MACaver my husband would love you he's always trying to take me to underground caves on our vacations.  They can be fun, but ahh The Islands...now that's my idea of a vacation...so we go to the beautiful pink beaches of Bermuda and what do we have to visit?  You guessed it!


----------



## Dr. Kenpo (Sep 6, 2004)

High School Social Studies teacher, former FB coach

Teach Tenpo twice a week

Read, workout, try to keep up with my TKD forms, Tai Chi,  took up learning how to play a bass guitar(20 year dream) collect music, lots of housework(I like a clean castle!):asian:


----------



## Raewyn (Sep 6, 2004)

I work in the fishing industry, I run the parts dept selling parts for outboard motors.  Our company is into recreational fishing selling everything from rods and reels to Amercian Boats. ( Ive been told a few times Im a woman trying to do a mans job!!!  guess the guys dont like being told by a woman whats wrong with their motors when they cant fix the problem themselves!!!)

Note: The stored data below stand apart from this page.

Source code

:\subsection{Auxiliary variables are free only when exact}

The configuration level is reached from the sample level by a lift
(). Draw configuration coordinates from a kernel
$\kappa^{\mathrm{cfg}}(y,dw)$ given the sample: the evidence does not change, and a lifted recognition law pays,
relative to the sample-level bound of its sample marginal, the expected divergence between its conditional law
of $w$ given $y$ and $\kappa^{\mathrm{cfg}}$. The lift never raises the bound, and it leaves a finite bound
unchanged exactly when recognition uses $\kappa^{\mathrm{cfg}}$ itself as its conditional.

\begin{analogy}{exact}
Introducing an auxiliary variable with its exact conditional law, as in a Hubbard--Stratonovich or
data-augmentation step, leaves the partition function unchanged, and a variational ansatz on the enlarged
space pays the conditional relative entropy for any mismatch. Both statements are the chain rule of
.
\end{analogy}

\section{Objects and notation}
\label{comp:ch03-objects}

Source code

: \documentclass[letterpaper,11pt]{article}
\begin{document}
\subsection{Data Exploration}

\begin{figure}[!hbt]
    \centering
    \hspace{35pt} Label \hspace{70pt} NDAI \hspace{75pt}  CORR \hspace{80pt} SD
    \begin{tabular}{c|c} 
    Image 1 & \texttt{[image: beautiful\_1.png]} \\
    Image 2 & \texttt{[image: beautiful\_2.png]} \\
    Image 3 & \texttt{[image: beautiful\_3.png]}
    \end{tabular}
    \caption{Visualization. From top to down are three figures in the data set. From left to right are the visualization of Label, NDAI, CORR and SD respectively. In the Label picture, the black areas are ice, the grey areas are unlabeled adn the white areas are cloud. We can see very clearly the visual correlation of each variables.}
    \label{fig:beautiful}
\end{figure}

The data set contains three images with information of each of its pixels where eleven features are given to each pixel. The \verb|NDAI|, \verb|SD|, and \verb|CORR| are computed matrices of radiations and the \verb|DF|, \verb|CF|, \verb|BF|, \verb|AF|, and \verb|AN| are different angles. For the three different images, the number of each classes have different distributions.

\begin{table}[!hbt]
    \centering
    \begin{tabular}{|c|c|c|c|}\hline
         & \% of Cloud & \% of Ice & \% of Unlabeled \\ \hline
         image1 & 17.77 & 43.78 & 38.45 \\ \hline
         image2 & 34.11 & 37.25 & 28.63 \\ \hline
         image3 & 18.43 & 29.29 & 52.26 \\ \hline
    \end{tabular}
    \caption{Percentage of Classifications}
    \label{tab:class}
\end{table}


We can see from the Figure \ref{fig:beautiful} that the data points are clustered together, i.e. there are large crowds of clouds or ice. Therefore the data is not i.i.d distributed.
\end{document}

Hobbies are........other than MA, fishing!!!!!!!!


----------



## MA-Caver (Sep 6, 2004)

mj-hi-yah said:
			
		

> MACaver my husband would love you he's always trying to take me to underground caves on our vacations.  They can be fun, but ahh The Islands...now that's my idea of a vacation...so we go to the beautiful pink beaches of Bermuda and what do we have to visit?  You guessed it!


Well, if you two ever find yourselves out by my way... I'd be happy to take ya'll somewhere.  I'm an instructor for vertical rope techniques and thus can train you (and him if he's not know-how) the how to's and then take ya'll to someplace real purty.


----------



## mj-hi-yah (Sep 6, 2004)

MACaver said:
			
		

> Well, if you two ever find yourselves out by my way... I'd be happy to take ya'll somewhere.  I'm an instructor for vertical rope techniques and thus can train you (and him if he's not know-how) the how to's and then take ya'll to someplace real purty.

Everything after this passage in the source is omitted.